## What you should do
The reply must reproduce each line below exactly.

Items from a data source
BEGIN
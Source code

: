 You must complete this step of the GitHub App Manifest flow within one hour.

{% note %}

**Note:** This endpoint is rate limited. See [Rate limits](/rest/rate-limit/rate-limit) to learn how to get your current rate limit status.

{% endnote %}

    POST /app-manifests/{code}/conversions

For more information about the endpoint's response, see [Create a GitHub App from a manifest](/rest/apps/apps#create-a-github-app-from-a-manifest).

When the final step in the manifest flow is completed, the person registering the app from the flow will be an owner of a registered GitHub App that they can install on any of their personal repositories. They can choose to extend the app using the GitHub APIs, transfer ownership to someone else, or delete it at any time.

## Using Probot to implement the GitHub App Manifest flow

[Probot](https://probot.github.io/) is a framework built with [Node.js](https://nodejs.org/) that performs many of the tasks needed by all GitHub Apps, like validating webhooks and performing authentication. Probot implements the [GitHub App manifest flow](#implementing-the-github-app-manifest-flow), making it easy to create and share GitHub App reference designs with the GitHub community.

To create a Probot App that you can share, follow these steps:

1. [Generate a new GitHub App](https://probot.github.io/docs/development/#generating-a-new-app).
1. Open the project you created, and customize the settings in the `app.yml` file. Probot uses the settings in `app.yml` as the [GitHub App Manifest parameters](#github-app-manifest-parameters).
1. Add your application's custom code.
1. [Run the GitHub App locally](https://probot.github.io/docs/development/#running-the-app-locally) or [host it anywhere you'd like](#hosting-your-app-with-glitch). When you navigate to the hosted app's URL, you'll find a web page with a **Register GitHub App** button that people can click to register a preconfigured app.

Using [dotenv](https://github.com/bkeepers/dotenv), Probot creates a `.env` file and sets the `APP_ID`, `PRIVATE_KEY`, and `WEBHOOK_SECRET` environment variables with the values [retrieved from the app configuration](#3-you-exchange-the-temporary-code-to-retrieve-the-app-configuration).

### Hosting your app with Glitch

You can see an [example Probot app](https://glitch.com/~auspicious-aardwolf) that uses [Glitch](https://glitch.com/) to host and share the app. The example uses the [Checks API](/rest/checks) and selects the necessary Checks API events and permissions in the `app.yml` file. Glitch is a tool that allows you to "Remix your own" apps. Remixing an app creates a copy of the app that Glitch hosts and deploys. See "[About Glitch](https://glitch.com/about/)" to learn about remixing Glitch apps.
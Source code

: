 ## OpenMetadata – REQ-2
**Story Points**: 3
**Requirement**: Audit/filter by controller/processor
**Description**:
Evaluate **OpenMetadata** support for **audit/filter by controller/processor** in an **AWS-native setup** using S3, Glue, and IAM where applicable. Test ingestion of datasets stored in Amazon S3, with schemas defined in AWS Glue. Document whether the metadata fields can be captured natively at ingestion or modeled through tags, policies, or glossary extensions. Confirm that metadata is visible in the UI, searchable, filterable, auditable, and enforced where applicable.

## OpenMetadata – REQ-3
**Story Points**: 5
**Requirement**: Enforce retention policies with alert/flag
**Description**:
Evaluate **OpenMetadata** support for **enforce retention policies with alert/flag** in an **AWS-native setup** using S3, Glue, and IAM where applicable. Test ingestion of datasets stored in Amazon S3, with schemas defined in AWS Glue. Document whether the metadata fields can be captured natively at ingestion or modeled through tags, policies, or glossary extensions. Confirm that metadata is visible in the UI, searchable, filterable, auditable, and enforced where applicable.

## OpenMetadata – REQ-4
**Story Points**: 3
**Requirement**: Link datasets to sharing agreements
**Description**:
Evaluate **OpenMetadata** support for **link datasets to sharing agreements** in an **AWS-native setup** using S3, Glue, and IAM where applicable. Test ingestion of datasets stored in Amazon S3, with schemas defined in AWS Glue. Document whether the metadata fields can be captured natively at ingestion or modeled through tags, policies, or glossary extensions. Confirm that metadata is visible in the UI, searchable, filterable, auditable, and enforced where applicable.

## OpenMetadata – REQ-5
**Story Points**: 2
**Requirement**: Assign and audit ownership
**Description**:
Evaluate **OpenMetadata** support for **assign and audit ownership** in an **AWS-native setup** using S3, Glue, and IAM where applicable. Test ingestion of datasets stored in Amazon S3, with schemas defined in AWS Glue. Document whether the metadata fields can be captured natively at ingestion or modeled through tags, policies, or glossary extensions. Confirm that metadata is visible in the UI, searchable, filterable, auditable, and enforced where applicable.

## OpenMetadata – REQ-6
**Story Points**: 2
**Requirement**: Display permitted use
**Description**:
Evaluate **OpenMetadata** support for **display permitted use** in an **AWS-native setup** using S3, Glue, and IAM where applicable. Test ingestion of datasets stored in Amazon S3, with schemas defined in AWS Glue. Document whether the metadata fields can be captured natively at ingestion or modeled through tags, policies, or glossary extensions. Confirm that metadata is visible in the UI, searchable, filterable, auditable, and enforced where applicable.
END
## Response
Source code

: You must complete this step of the GitHub App Manifest flow within one hour.

{% note %}

**Note:** This endpoint is rate limited. See [Rate limits](/rest/rate-limit/rate-limit) to learn how to get your current rate limit status.

{% endnote %}

    POST /app-manifests/{code}/conversions

For more information about the endpoint's response, see [Create a GitHub App from a manifest](/rest/apps/apps#create-a-github-app-from-a-manifest).

When the final step in the manifest flow is completed, the person registering the app from the flow will be an owner of a registered GitHub App that they can install on any of their personal repositories. They can choose to extend the app using the GitHub APIs, transfer ownership to someone else, or delete it at any time.

## Using Probot to implement the GitHub App Manifest flow

[Probot](https://probot.github.io/) is a framework built with [Node.js](https://nodejs.org/) that performs many of the tasks needed by all GitHub Apps, like validating webhooks and performing authentication. Probot implements the [GitHub App manifest flow](#implementing-the-github-app-manifest-flow), making it easy to create and share GitHub App reference designs with the GitHub community.

To create a Probot App that you can share, follow these steps:

1. [Generate a new GitHub App](https://probot.github.io/docs/development/#generating-a-new-app).
1. Open the project you created, and customize the settings in the `app.yml` file. Probot uses the settings in `app.yml` as the [GitHub App Manifest parameters](#github-app-manifest-parameters).
1. Add your application's custom code.
1. [Run the GitHub App locally](https://probot.github.io/docs/development/#running-the-app-locally) or [host it anywhere you'd like](#hosting-your-app-with-glitch). When you navigate to the hosted app's URL, you'll find a web page with a **Register GitHub App** button that people can click to register a preconfigured app.

Using [dotenv](https://github.com/bkeepers/dotenv), Probot creates a `.env` file and sets the `APP_ID`, `PRIVATE_KEY`, and `WEBHOOK_SECRET` environment variables with the values [retrieved from the app configuration](#3-you-exchange-the-temporary-code-to-retrieve-the-app-configuration).

### Hosting your app with Glitch

You can see an [example Probot app](https://glitch.com/~auspicious-aardwolf) that uses [Glitch](https://glitch.com/) to host and share the app. The example uses the [Checks API](/rest/checks) and selects the necessary Checks API events and permissions in the `app.yml` file. Glitch is a tool that allows you to "Remix your own" apps. Remixing an app creates a copy of the app that Glitch hosts and deploys. See "[About Glitch](https://glitch.com/about/)" to learn about remixing Glitch apps.
Source code

: ## OpenMetadata – REQ-2
**Story Points**: 3
**Requirement**: Audit/filter by controller/processor
**Description**:
Evaluate **OpenMetadata** support for **audit/filter by controller/processor** in an **AWS-native setup** using S3, Glue, and IAM where applicable. Test ingestion of datasets stored in Amazon S3, with schemas defined in AWS Glue. Document whether the metadata fields can be captured natively at ingestion or modeled through tags, policies, or glossary extensions. Confirm that metadata is visible in the UI, searchable, filterable, auditable, and enforced where applicable.

## OpenMetadata – REQ-3
**Story Points**: 5
**Requirement**: Enforce retention policies with alert/flag
**Description**:
Evaluate **OpenMetadata** support for **enforce retention policies with alert/flag** in an **AWS-native setup** using S3, Glue, and IAM where applicable. Test ingestion of datasets stored in Amazon S3, with schemas defined in AWS Glue. Document whether the metadata fields can be captured natively at ingestion or modeled through tags, policies, or glossary extensions. Confirm that metadata is visible in the UI, searchable, filterable, auditable, and enforced where applicable.

## OpenMetadata – REQ-4
**Story Points**: 3
**Requirement**: Link datasets to sharing agreements
**Description**:
Evaluate **OpenMetadata** support for **link datasets to sharing agreements** in an **AWS-native setup** using S3, Glue, and IAM where applicable. Test ingestion of datasets stored in Amazon S3, with schemas defined in AWS Glue. Document whether the metadata fields can be captured natively at ingestion or modeled through tags, policies, or glossary extensions. Confirm that metadata is visible in the UI, searchable, filterable, auditable, and enforced where applicable.

## OpenMetadata – REQ-5
**Story Points**: 2
**Requirement**: Assign and audit ownership
**Description**:
Evaluate **OpenMetadata** support for **assign and audit ownership** in an **AWS-native setup** using S3, Glue, and IAM where applicable. Test ingestion of datasets stored in Amazon S3, with schemas defined in AWS Glue. Document whether the metadata fields can be captured natively at ingestion or modeled through tags, policies, or glossary extensions. Confirm that metadata is visible in the UI, searchable, filterable, auditable, and enforced where applicable.

## OpenMetadata – REQ-6
**Story Points**: 2
**Requirement**: Display permitted use
**Description**:
Evaluate **OpenMetadata** support for **display permitted use** in an **AWS-native setup** using S3, Glue, and IAM where applicable. Test ingestion of datasets stored in Amazon S3, with schemas defined in AWS Glue. Document whether the metadata fields can be captured natively at ingestion or modeled through tags, policies, or glossary extensions. Confirm that metadata is visible in the UI, searchable, filterable, auditable, and enforced where applicable.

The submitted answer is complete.